*** Opening Excerpted data ***
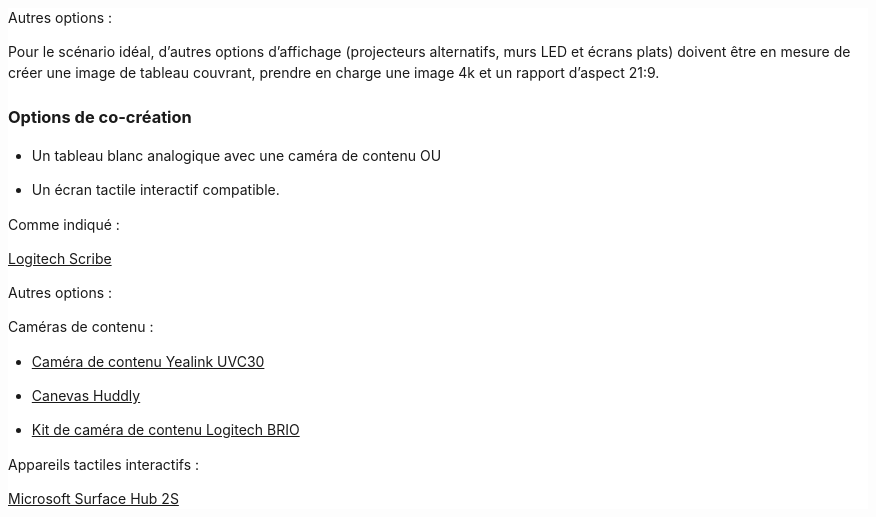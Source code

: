 Autres options :

Pour le scénario idéal, d’autres options d’affichage (projecteurs alternatifs, murs LED et écrans plats) doivent être en mesure de créer une image de tableau couvrant, prendre en charge une image 4k et un rapport d’aspect 21:9.

### <a name="co-create-options"></a>Options de co-création

- Un tableau blanc analogique avec une caméra de contenu OU

- Un écran tactile interactif compatible.

Comme indiqué :

[Logitech Scribe](https://www.microsoft.com/en-us/microsoft-teams/across-devices/devices/product/logitech-scribe/966)

Autres options :

Caméras de contenu :

- [Caméra de contenu Yealink UVC30](https://www.microsoft.com/en-us/microsoft-teams/across-devices/devices/product/yealink-uvc30-content-camera/647)

- [Canevas Huddly](https://www.microsoft.com/en-us/microsoft-teams/across-devices/devices/product/huddly-canvas/568)

- [Kit de caméra de contenu Logitech BRIO](https://www.microsoft.com/en-us/microsoft-teams/across-devices/devices/product/logitech-brio-content-camera-kit/349)

Appareils tactiles interactifs :

[Microsoft Surface Hub 2S](https://www.microsoft.com/en-us/microsoft-teams/across-devices/devices/product/microsoft-surface-hub-2s/822?)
*** Closing Excerpted data ***
- Work to be completed -
What you give back must be exactly the lines from the opening line of the entries through the line holding "Pour le scénario", with no pictures.

- Response -
Source code

: Autres options :

Pour le scénario idéal, d’autres options d’affichage (projecteurs alternatifs, murs LED et écrans plats) doivent être en mesure de créer une image de tableau couvrant, prendre en charge une image 4k et un rapport d’aspect 21:9.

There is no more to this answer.